Tutorial: End-to-End Visual and Occupancy Map Creation#

This tutorial describes how to create maps for visual localization including visual global (cuVGL) localization map creation, cuVSLAM map creation, and occupancy grid map creation.

Map Types#

The following list is a few different types of maps that are generated with rosbags when running the create_map_offline.py script.

cuVSLAM Map

cuVSLAM is able to create a map and load a saved map of an environment and use that map to improve localization performance and maintain a consistent global frame of reference.

Visual Global Localization Map

During startup or after losing localization, visual global localization can be used to globally localize on a previously created map and operate in a shared global frame.

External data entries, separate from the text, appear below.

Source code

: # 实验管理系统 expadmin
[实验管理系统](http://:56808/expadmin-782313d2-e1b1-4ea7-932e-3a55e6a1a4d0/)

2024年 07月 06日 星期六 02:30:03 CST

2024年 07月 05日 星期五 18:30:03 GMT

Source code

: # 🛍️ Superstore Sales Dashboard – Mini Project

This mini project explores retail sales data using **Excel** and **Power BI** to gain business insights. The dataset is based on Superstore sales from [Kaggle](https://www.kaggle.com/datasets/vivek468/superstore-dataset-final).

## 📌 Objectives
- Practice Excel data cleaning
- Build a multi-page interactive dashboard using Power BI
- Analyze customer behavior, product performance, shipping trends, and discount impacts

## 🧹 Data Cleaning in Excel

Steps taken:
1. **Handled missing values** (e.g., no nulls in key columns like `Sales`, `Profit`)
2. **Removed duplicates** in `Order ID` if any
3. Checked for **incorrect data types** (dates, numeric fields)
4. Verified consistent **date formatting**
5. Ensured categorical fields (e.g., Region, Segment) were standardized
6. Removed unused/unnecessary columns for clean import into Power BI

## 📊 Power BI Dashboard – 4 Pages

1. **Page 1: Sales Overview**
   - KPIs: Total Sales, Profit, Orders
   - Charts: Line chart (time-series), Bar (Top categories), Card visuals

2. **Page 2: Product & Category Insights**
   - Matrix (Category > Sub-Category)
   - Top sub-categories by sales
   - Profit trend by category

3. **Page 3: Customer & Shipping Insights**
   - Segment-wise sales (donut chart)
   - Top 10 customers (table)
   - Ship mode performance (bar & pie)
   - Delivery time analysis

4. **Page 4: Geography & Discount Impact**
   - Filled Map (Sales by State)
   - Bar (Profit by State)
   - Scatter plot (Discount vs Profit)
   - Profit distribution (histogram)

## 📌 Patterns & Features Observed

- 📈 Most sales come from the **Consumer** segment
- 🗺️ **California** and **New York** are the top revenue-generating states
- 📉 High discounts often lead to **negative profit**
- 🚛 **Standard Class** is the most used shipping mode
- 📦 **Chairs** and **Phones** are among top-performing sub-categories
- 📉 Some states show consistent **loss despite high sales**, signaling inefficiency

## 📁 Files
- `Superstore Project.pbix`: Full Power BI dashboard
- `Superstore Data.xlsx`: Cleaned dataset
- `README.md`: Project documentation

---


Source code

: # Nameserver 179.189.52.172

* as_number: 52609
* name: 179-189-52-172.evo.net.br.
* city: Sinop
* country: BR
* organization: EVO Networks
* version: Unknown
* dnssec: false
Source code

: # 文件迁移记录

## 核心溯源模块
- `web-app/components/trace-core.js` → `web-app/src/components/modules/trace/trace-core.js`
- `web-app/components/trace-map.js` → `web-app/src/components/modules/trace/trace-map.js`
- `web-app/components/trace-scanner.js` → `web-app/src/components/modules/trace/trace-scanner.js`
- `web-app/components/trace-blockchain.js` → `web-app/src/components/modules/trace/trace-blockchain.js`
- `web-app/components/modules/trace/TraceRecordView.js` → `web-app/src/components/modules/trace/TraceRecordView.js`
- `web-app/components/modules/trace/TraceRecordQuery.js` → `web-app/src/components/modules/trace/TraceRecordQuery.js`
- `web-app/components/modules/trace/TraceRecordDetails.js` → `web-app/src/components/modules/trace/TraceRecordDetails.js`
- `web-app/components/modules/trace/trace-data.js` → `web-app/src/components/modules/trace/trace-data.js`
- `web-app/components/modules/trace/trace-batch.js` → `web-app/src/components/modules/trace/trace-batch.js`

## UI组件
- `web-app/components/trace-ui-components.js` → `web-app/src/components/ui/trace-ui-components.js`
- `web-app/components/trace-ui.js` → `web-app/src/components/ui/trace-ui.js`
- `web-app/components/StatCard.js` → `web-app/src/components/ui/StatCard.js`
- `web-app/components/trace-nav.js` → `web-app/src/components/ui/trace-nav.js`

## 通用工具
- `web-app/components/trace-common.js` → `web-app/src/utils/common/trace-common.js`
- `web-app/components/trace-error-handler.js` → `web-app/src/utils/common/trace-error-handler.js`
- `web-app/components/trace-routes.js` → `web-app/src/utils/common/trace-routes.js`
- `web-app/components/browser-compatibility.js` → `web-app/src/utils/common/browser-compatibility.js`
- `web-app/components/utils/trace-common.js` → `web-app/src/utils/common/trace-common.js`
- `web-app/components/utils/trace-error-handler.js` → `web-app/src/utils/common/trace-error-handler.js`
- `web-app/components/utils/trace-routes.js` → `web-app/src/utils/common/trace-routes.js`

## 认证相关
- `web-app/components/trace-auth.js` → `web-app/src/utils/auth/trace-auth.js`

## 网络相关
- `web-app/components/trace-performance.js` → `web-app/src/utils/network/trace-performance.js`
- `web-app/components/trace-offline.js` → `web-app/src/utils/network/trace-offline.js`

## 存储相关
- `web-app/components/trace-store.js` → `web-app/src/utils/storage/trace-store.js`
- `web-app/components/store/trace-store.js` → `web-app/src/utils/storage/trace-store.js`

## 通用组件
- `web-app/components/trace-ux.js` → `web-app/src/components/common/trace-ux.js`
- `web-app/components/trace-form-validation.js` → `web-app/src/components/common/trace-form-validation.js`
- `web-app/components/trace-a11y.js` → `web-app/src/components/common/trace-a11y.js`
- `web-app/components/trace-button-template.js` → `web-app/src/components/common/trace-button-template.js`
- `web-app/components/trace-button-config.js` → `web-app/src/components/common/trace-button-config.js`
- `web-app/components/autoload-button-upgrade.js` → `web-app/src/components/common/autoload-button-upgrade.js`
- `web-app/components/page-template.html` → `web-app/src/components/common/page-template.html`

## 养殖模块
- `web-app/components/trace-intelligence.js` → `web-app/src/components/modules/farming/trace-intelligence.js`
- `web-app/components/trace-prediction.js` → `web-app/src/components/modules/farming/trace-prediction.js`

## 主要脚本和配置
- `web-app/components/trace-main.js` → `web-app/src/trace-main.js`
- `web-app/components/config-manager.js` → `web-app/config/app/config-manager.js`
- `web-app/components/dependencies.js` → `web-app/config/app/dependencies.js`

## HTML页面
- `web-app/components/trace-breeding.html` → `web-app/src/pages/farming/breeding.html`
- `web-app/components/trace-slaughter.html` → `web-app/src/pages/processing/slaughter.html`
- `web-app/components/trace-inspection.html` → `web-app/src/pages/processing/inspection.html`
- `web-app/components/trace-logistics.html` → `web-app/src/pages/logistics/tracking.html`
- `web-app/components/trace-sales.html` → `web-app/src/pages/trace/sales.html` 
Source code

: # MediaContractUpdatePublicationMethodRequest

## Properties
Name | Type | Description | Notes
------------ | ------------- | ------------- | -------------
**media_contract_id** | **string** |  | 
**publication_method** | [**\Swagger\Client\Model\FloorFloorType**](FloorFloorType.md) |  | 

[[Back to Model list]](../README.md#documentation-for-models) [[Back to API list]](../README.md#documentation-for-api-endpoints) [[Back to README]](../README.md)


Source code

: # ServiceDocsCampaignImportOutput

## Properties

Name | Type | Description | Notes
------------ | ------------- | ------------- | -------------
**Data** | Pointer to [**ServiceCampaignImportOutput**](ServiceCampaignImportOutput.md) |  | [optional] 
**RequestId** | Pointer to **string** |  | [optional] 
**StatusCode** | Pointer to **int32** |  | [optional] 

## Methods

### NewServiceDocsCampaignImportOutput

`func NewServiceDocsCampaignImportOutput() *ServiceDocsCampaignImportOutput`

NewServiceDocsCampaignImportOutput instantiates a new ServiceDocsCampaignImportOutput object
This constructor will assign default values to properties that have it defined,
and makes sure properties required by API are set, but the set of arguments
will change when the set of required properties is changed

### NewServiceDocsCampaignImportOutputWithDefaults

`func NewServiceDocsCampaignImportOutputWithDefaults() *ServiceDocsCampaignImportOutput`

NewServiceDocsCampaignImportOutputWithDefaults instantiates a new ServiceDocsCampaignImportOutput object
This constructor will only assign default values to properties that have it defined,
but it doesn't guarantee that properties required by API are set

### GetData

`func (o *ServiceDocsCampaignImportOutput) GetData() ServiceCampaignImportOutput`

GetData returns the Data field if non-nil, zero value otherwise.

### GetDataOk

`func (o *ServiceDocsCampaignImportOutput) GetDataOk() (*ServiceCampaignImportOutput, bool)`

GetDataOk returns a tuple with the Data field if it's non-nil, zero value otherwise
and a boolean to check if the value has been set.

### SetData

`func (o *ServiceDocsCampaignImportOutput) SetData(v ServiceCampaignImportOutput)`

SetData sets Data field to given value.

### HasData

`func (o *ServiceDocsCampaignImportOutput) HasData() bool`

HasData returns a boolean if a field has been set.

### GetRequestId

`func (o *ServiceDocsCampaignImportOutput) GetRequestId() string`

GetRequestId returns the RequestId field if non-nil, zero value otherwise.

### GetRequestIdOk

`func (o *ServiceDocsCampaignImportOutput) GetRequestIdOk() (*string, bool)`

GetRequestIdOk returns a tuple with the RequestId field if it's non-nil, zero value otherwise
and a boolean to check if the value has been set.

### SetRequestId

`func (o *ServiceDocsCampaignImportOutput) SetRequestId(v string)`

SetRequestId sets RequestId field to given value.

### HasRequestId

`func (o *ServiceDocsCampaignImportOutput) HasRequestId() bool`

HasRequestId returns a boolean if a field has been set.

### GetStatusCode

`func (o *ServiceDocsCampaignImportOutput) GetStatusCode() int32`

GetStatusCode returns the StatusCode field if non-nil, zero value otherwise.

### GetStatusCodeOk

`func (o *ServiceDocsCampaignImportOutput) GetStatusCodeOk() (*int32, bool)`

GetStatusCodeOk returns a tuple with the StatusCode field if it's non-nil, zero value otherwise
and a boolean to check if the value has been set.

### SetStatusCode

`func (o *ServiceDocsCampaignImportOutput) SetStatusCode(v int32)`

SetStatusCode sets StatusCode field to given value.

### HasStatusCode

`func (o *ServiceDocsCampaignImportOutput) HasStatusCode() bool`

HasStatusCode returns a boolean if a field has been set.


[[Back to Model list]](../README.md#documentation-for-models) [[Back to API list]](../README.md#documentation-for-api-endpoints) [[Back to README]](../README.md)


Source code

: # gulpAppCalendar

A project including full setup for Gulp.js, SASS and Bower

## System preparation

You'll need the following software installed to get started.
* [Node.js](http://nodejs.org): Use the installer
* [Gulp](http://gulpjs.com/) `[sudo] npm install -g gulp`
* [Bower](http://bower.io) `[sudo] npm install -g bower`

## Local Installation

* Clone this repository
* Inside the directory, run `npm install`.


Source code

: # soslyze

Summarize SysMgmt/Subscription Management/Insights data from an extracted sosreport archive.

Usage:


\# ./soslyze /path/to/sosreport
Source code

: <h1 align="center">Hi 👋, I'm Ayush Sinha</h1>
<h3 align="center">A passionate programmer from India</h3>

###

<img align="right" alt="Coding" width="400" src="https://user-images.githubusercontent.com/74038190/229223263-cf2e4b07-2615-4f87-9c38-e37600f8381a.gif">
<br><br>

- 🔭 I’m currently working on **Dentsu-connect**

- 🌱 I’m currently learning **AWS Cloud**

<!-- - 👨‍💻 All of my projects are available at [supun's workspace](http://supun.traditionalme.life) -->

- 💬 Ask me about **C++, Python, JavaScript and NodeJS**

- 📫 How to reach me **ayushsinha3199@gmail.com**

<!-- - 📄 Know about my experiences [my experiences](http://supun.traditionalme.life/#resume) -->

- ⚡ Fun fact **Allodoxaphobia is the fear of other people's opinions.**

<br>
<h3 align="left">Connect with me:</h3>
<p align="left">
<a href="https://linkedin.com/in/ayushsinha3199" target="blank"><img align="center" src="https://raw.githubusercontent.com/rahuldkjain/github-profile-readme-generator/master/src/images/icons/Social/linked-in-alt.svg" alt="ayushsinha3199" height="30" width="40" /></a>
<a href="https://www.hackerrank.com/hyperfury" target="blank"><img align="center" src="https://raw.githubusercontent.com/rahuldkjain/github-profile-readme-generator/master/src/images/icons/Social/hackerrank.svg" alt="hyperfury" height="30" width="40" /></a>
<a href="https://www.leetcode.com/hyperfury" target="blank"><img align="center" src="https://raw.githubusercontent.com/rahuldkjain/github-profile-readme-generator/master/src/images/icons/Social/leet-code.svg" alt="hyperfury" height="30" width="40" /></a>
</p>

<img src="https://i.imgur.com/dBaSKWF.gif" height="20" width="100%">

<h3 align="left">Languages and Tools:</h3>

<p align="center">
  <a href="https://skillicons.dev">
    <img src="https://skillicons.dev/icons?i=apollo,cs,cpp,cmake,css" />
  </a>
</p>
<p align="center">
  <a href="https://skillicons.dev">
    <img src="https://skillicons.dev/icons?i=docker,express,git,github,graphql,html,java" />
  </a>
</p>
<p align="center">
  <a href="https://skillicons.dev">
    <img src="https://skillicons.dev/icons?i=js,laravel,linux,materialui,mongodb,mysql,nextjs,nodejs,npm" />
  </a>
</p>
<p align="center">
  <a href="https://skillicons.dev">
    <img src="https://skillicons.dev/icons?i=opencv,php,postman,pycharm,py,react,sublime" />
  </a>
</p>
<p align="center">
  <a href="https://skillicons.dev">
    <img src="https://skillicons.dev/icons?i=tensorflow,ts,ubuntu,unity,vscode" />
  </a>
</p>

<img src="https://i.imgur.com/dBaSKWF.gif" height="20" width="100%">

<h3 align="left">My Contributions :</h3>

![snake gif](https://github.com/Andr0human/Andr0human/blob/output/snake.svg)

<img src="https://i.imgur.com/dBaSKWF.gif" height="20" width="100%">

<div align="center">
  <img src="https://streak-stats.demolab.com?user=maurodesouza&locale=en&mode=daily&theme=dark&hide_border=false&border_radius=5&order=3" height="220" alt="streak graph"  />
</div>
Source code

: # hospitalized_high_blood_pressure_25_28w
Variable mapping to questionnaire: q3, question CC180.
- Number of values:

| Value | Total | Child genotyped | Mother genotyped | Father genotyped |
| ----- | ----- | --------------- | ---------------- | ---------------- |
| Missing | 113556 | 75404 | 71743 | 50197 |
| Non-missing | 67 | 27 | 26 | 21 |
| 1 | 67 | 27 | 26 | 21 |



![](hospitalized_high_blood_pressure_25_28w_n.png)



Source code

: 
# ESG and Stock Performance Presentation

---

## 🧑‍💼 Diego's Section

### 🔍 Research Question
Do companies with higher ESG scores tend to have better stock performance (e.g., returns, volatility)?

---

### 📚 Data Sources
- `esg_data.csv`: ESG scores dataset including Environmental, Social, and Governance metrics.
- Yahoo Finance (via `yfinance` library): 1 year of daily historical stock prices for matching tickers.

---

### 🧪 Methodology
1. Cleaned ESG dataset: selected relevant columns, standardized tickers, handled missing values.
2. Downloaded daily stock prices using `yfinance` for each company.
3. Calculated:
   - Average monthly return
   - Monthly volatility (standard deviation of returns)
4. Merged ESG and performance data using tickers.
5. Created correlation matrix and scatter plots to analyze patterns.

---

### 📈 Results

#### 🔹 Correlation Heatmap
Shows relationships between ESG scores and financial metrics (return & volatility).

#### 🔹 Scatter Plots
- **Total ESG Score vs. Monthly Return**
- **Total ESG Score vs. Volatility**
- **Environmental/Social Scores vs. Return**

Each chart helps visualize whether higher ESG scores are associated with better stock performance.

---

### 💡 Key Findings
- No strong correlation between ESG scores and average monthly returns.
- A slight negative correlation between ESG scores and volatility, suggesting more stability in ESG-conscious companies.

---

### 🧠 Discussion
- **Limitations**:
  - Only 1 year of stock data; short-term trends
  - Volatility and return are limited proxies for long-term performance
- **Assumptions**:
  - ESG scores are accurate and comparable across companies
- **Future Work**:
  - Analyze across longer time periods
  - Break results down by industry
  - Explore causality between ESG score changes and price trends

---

For more info about visual global localization, refer to: Concepts: Visual Global Localization

Occupancy Grid Map

Navigation packages such as nav2 use an occupancy grid map in order represent the obstacles in a map. isaac_mapping_ros uses cuVSLAM and Nvblox to build an occupancy grid map from images.

Note

The generated occupancy map is only intended to be used for global path planning. Specifically it is not intended to be used for 2d Lidar localization. The generated map may contain slight artifacts and imprecisions and therefore is expected to be used with a planner that inflates obstacles.
Because the ROS2 rosbag replay is nondeterministic, each run of the occupancy map creation may produce a slightly different map.

Data Collection#

Collect a rosbag using appropriate data recording tools. isaac_mapping_ros currently supports H264 compressed images in the rosbag.
Drive the robot around the environment and capture as much of the environment as possible. We recommend moving the robot for at least 1 minute within a 5x5m area where it can observe various objects like chairs, tables, shelves, and other office furniture. Featureless environments or those with predominantly repetitive structures can result in failed localization.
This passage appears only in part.